**Exercise details**: When you transcribe the entries, reproduce every character and exclude the images.

══ Given entries ══

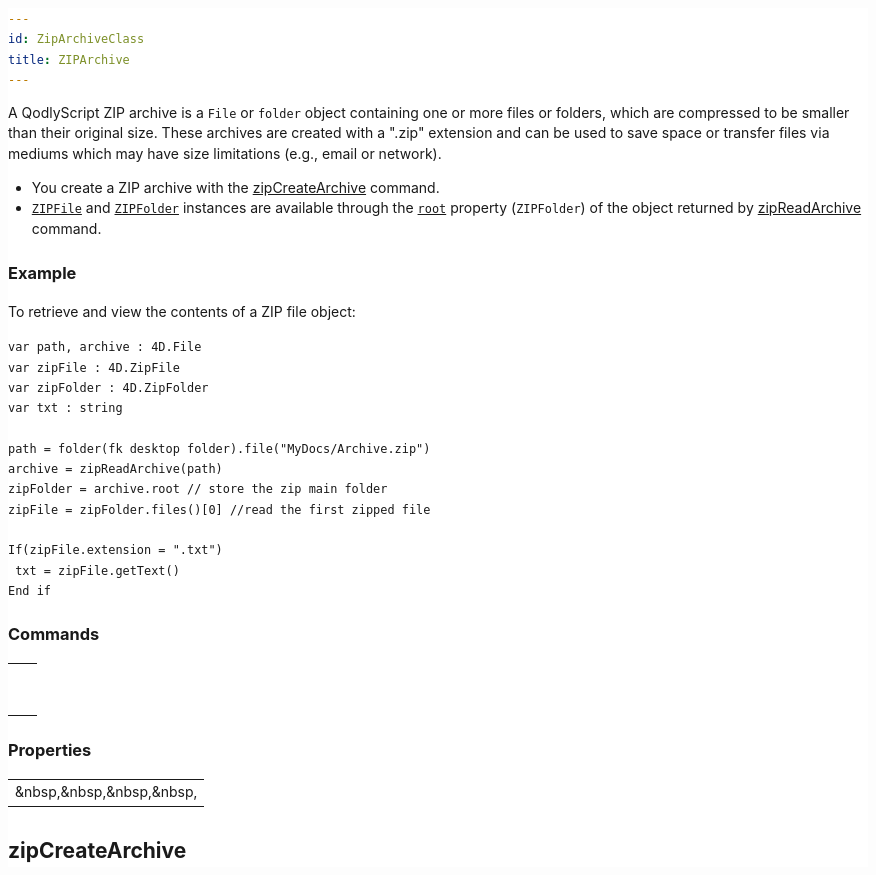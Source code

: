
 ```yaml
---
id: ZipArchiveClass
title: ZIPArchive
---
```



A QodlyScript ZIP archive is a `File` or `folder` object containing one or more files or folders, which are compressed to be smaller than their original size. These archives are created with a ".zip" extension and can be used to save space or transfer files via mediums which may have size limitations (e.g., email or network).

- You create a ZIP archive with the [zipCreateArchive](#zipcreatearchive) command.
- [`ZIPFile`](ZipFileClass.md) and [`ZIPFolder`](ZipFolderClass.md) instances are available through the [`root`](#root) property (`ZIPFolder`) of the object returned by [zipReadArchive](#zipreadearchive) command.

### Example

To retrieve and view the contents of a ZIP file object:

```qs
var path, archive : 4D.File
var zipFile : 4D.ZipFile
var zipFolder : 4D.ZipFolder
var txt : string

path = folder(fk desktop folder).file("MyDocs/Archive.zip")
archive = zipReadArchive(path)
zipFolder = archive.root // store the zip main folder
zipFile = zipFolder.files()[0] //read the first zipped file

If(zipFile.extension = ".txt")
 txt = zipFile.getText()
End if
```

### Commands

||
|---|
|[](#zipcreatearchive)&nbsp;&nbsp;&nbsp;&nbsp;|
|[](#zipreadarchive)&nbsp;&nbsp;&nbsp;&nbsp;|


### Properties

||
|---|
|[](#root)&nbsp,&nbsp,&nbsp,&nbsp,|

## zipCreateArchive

═══

**Output below**:
Source code

:
 ```yaml
---
id: ZipArchiveClass
title: ZIPArchive
---
```



A QodlyScript ZIP archive is a `File` or `folder` object containing one or more files or folders, which are compressed to be smaller than their original size. These archives are created with a ".zip" extension and can be used to save space or transfer files via mediums which may have size limitations (e.g., email or network).

- You create a ZIP archive with the [zipCreateArchive](#zipcreatearchive) command.
- [`ZIPFile`](ZipFileClass.md) and [`ZIPFolder`](ZipFolderClass.md) instances are available through the [`root`](#root) property (`ZIPFolder`) of the object returned by [zipReadArchive](#zipreadearchive) command.

### Example

To retrieve and view the contents of a ZIP file object:

```qs
var path, archive : 4D.File
var zipFile : 4D.ZipFile
var zipFolder : 4D.ZipFolder
var txt : string

path = folder(fk desktop folder).file("MyDocs/Archive.zip")
archive = zipReadArchive(path)
zipFolder = archive.root // store the zip main folder
zipFile = zipFolder.files()[0] //read the first zipped file

If(zipFile.extension = ".txt")
 txt = zipFile.getText()
End if
```

### Commands

||
|---|
|[](#zipcreatearchive)&nbsp;&nbsp;&nbsp;&nbsp;|
|[](#zipreadarchive)&nbsp;&nbsp;&nbsp;&nbsp;|


### Properties

||
|---|
|[](#root)&nbsp,&nbsp,&nbsp,&nbsp,|

## zipCreateArchive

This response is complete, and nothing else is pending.